1950-1968 Modernism Style Logos

Post-War Modernism

The end of World War II brought a significant design change to the US. Many of the world's talented designers came to America bringing with them a sophisticated form-and-function design approach. Accelerated by economic expansion, this Modernism immediately and forever changed American corporate communications. CBS and IBM are among the companies that redesigned their identities in this style; Union Pacific and the New Haven and Hartford were among the earliest railroads to develop modernist logos.

1951 CBS Logo
1951 CBS Logo
1954 New Haven and Hartford Logo
1954 New Haven and Hartford Logo
1956 IBM Logo
1956 IBM Logo

The 1950 Shield


Created by two graphic designers at an advertising agency for $50, this shield follows the modernist style. The shield shape is updated and regularized. To increase legibility, the hand-drawn lettering was replaced by Futura, a European type design. The decision to change the logo was made by E. Roland Harriman in August 1949, while reviewing the 1950 advertising campaign. The word "Railroad" was added to remove any doubt of what Union Pacific was.

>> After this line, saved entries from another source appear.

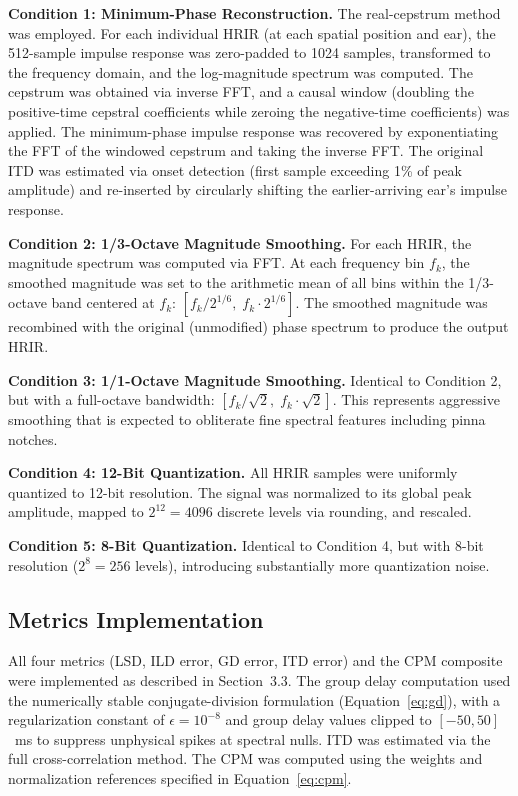 \documentclass[12pt,a4paper]{article}
\begin{document}
\textbf{Condition 1: Minimum-Phase Reconstruction.}
The real-cepstrum method was employed. For each individual HRIR (at each spatial position and ear), the 512-sample impulse response was zero-padded to 1024 samples, transformed to the frequency domain, and the log-magnitude spectrum was computed. The cepstrum was obtained via inverse FFT, and a causal window (doubling the positive-time cepstral coefficients while zeroing the negative-time coefficients) was applied. The minimum-phase impulse response was recovered by exponentiating the FFT of the windowed cepstrum and taking the inverse FFT. The original ITD was estimated via onset detection (first sample exceeding 1\% of peak amplitude) and re-inserted by circularly shifting the earlier-arriving ear's impulse response.

\textbf{Condition 2: 1/3-Octave Magnitude Smoothing.}
For each HRIR, the magnitude spectrum was computed via FFT. At each frequency bin $f_k$, the smoothed magnitude was set to the arithmetic mean of all bins within the 1/3-octave band centered at $f_k$: $[f_k / 2^{1/6},\; f_k \cdot 2^{1/6}]$. The smoothed magnitude was recombined with the original (unmodified) phase spectrum to produce the output HRIR.

\textbf{Condition 3: 1/1-Octave Magnitude Smoothing.}
Identical to Condition 2, but with a full-octave bandwidth: $[f_k / \sqrt{2},\; f_k \cdot \sqrt{2}]$. This represents aggressive smoothing that is expected to obliterate fine spectral features including pinna notches.

\textbf{Condition 4: 12-Bit Quantization.}
All HRIR samples were uniformly quantized to 12-bit resolution. The signal was normalized to its global peak amplitude, mapped to $2^{12} = 4096$ discrete levels via rounding, and rescaled.

\textbf{Condition 5: 8-Bit Quantization.}
Identical to Condition 4, but with 8-bit resolution ($2^8 = 256$ levels), introducing substantially more quantization noise.

\subsection{Metrics Implementation}

All four metrics (LSD, ILD error, GD error, ITD error) and the CPM composite were implemented as described in Section~3.3. The group delay computation used the numerically stable conjugate-division formulation (Equation~\ref{eq:gd}), with a regularization constant of $\epsilon = 10^{-8}$ and group delay values clipped to $[-50, 50]$~ms to suppress unphysical spikes at spectral nulls. ITD was estimated via the full cross-correlation method. The CPM was computed using the weights and normalization references specified in Equation~\ref{eq:cpm}.
\end{document}
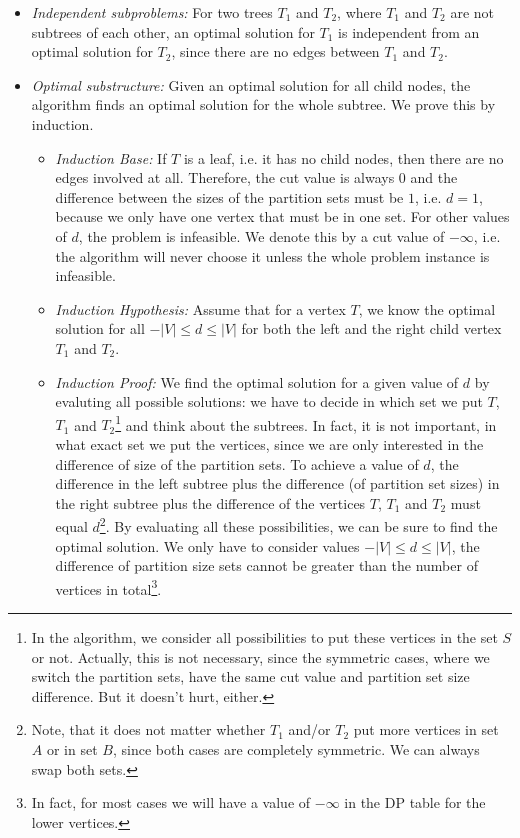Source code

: \documentclass[12pt]{article}
\begin{document}
\begin{itemize}
	\item \emph{Independent subproblems:} For two trees $T_1$ and $T_2$, where $T_1$ and $T_2$ are not subtrees of each other, an optimal solution for $T_1$ is independent from an optimal solution for $T_2$, since there are no edges between $T_1$ and $T_2$.
	\item \emph{Optimal substructure:} Given an optimal solution for all child nodes, the algorithm finds an optimal solution for the whole subtree. We prove this by induction.
	\begin{itemize}
		\item \emph{Induction Base:} If $T$ is a leaf, i.e. it has no child nodes, then there are no edges involved at all. Therefore, the cut value is always $0$ and the difference between the sizes of the partition sets must be $1$, i.e. $d=1$, because we only have one vertex that must be in one set. For other values of $d$, the problem is infeasible. We denote this by a cut value of $-\infty$, i.e. the algorithm will never choose it unless the whole problem instance is infeasible.
		\item \emph{Induction Hypothesis:} Assume that for a vertex $T$, we know the optimal solution for all $-|V| \leq d \leq |V|$ for both the left and the right child vertex $T_1$ and $T_2$.
		\item \emph{Induction Proof:} We find the optimal solution for a given value of $d$ by evaluting all possible solutions: we have to decide in which set we put $T$, $T_1$ and $T_2$\footnote{In the algorithm, we consider all possibilities to put these vertices in the set $S$ or not. Actually, this is not necessary, since the symmetric cases, where we switch the partition sets, have the same cut value and partition set size difference. But it doesn't hurt, either.} and think about the subtrees. In fact, it is not important, in what exact set we put the vertices, since we are only interested in the difference of size of the partition sets. To achieve a value of $d$, the difference in the left subtree plus the difference (of partition set sizes) in the right subtree plus the difference of the vertices $T$, $T_1$ and $T_2$ must equal $d$\footnote{Note, that it does not matter whether $T_1$ and/or $T_2$ put more vertices in set $A$ or in set $B$, since both cases are completely symmetric. We can always swap both sets.}. By evaluating all these possibilities, we can be sure to find the optimal solution. We only have to consider values $-|V| \leq d \leq |V|$, the difference of partition size sets cannot be greater than the number of vertices in total\footnote{In fact, for most cases we will have a value of $-\infty$ in the DP table for the lower vertices.}.
	\end{itemize}
\end{itemize}
\end{document}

This shield is the basic shield shape of the company's logo in current use today.

Campbell Soup Shield#1

Stoddard Logos

These "Campbell Soup" logos lasted only ten months. This square "shield" is a darkish red on top with white and brownish-purple inline initials "U.P." The bottom half is white with brownish-purple lettering, which gives it a Campbell's Soup label appearance. The entire logo is bordered by a thick black line.

The brainchild of C.H. Mertens, UP's General Advertising Manager, the new logo appeared in advertising campaigns and on box cars. In a October 12, 1962, memo to President Stoddard, Mertens cited competition with other railroads who had just updated their logos, as the reason for changing the shield. He proposed permanent adoption of this logo, while usage of the 1950 Shield be relegated to a few print and signage applications. At least two versions were painted on rail cars.

Campbell Soup Shield#2

Not satisfied with the first effort, by September 1962, all the lettering was reworked to create a bolder impact. The UP initials were given a white outline, creating a purple inline. The lower words were redrawn in a quirky but much bolder lettering.

The Campbell Soup Shield logos were never fully adopted or their design never fully completed. This logo was used with other UP logos from same time period, adding to the confusion. The Stoddard logos also included a third version shown in use along side a "winged logo" and the 1969 shield.


Judging the Campbell Soup Shield unsuccessful, Stoddard orders it abandoned, returning to exclusive use of the 1950 Shield.

Boxcars of the day were imprinted with the Campbell Soup Shield to the right of the door, with an "Automated Rail Way" map to the left. Both the logo and map had a black border around the image. By 1963, the Campbell Soup Shield was dropped and replaced by the 1950 Shield.